Regular readers of this Blog will recall that, in his guest post on the topic of exorbitant drug pricing, Zakir Thomas had alluded to Xtandi (enzalutamide), a wonder drug developed at the University of California, Los Angeles (UCLA) for fighting prostate cancer which is commercially sold in India by Astellas Pharma.
Noting how Astellas’ justification for the unaffordable cost of the drug viz. that it is commensurate with the cost of innovation and patient benefit is emblematic of the apathy that has come to characterize the worldview of most pharmaceutical giants, Mr. Thomas had argued that the pricing policy formulated by big pharma lacks a principled rationale.
Against this backdrop, the Indian Patent Office’s recent rejection of Pfizer’s application for the grant of a patent for Xtandi is a welcome development which could not have come at a more opportune time.
The drug is presently sold in India at a whopping 3.35 lakh per month by Japan’s Astellas Pharma, translating to roughly $180 or Rs. 11,000 per day, as Knowledge Ecology International notes.
This being the case, the Patent Office’s decision is likely to play an instrumental role in significantly bringing down the cost of the drug.
The rejection comes in the wake of a large array of pre-grant oppositions that were filed by such known stakeholders as Indian Pharmaceutical Alliance and BDR Pharmaceuticals Limited.
As a perusal of the IPO’s Order indicates, the grounds of opposition were, broadly, threefold: that the subject matter of the application was not novel; that it did not involve an inventive step; and it did not constitute an invention on account of, inter alia, being hit by Section 3(d).
On the issue of novelty, the Assistant Controller arrived at the conclusion that nothing in the prior art disclosed the structure of enzalutamide’s compound, inasmuch as the inventor was required to use appropriate substitutes in order to arrive at the claimed compound. Noting that such ‘picking and putting’ would make the invention novel, he rejected the argument of the opposing parties.
However, the application was rejected on two principal grounds: It lacked any inventive step and was hit by Section 3(d) and 3(e).
As regards the former, the Assistant Controller held that the claimed invention did not entail an inventive step over US patent 981 and 257, along with D1, a non-patented article, which were cited by opponent 1, inasmuch as it did not entail any non-obvious addition to the compounds envisaged by these documents. Further, claim 3 was found to be obvious in light of US Patent No. 578.
Similarly, since the invention lacked an inventive step and did not entail any material improvement in efficacy, it was also found to be hit by Section 3(d).
As Shreerupa Jha notes, this decision is consistent with India’s recent statement at the TRIPS Council, in which it urged all state parties to optimally use TRIPS flexibilities, transposed into their domestic statutes, in order to promote the robust growth of the generic industry.
Further, earlier this year, the Patent Office had granted a patent to Gilead for the hepatitis c drug, Sovaldi, which Prof. Basheer had strongly criticized on this Blog on the ground that the patent examiner had incorrectly applied Section 3(d) and had conflated the novelty and inventive step inquiries.

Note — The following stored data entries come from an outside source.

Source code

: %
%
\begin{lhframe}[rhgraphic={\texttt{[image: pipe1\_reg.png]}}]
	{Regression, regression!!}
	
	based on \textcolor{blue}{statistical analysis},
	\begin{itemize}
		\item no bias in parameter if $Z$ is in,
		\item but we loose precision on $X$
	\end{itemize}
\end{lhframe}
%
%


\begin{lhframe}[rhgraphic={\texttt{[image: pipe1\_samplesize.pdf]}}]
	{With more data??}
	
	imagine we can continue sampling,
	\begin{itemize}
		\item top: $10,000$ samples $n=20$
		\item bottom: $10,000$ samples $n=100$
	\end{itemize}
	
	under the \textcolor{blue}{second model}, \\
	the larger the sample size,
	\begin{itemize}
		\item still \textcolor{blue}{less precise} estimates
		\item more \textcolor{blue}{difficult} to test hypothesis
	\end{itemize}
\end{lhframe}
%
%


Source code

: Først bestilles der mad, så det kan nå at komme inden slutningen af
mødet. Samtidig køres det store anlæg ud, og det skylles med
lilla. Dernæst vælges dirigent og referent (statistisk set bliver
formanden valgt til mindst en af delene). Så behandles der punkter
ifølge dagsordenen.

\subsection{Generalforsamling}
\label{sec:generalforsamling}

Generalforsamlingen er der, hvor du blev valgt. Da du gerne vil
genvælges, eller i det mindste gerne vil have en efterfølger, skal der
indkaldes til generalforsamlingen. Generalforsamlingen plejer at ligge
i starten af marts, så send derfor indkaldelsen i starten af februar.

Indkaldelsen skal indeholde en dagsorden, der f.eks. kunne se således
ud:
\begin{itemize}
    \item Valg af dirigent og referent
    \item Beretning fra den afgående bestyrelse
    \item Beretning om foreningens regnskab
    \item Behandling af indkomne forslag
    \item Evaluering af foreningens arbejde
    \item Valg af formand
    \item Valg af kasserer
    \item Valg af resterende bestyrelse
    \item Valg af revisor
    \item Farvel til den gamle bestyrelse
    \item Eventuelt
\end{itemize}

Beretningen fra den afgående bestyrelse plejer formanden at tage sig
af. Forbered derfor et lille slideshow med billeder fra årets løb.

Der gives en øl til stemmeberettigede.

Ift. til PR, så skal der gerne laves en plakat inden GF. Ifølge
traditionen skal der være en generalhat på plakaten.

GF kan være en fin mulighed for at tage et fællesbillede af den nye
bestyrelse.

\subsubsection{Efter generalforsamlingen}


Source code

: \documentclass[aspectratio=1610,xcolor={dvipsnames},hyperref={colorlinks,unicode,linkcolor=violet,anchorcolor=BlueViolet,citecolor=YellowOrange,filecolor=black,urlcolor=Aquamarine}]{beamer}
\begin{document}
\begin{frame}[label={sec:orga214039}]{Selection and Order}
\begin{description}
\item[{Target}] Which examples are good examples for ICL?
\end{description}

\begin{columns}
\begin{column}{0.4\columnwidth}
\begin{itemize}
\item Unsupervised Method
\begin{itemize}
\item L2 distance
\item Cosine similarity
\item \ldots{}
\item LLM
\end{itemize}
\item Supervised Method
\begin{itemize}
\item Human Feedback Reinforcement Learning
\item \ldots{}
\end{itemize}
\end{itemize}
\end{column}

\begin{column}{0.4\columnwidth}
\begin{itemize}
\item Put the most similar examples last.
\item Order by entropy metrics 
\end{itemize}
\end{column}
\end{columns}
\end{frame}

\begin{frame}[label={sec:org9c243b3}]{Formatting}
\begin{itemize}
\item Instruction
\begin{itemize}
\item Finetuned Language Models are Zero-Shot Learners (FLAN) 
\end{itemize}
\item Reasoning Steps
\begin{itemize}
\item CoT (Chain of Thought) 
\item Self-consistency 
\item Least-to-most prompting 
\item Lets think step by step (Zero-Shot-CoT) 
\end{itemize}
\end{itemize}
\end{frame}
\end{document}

While the accurate appreciation and application of the law by quasi-judicial bodies is a desirable objective in all circumstances, its importance cannot be overemphasized in a situation where the decision of the authority is likely to have a material bearing on the health and safety of scores of patients in a very concrete way. Therefore, at a time when many stakeholders have lost confidence in the patent office’s ability to fully grasp the legal and technical issues that a patent application gives rise to, this decision can go a long way in undoing the damage that recent patent office decisions have caused.
In order to understand the full import of this development, it would be instructive to refer to the deleterious public health ramifications that have resulted from the patenting of Xtandi in the United States. At present, the drug costs a whopping $296 per day in the US, even though its research was largely funded by taxpayer-supported grants.
Earlier this year, a group of American senators, led by Bernie Sanders, had written a letter to the National Institute of Health and Department of Health and Human Services, urging them to consider overriding the patent on Xtandi to make it available at a more affordable price.
Explaining this move, Sanders had said that the United States Government “should use every tool available” for ending the era of pharmaceutical giants charging unconscionable prices.
In light of the fact that, if the transformative potential of this decision is fully realized, it is likely to result in Xtandi pills being made available at a paltry $2 per day in India, it would not be a hyperbole to hope that the decision will help end the era of unconscionable prices for good.